- INSTRUCTIONS FOR THE TASK: Among the entries, which lines carry the string "Envelope"? Copy every one.

- MATERIAL FOR THIS EXERCISE:
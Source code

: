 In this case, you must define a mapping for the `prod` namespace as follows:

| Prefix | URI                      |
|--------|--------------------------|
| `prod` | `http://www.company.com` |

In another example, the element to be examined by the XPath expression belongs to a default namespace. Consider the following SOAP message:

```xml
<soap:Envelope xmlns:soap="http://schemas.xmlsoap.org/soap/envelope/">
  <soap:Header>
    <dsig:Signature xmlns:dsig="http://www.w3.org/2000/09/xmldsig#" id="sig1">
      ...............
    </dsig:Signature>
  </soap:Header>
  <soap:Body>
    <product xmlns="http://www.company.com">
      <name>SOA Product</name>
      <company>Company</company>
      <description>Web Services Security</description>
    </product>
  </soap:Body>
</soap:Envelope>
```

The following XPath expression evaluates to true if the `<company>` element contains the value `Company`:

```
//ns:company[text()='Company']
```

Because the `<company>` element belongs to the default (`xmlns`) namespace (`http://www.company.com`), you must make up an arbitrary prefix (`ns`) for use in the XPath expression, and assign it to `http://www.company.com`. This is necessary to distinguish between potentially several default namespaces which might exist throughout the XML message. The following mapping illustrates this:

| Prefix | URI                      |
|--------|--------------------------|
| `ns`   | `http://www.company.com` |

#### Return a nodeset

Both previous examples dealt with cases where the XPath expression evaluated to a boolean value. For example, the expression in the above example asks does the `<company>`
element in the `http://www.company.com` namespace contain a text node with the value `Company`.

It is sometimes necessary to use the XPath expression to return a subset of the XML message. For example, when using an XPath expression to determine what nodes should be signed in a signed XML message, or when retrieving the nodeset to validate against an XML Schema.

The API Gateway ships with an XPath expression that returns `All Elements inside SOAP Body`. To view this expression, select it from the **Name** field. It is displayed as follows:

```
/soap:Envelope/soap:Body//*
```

- SOLUTION BELOW:
<soap:Envelope xmlns:soap="http://schemas.xmlsoap.org/soap/envelope/">
</soap:Envelope>
/soap:Envelope/soap:Body//*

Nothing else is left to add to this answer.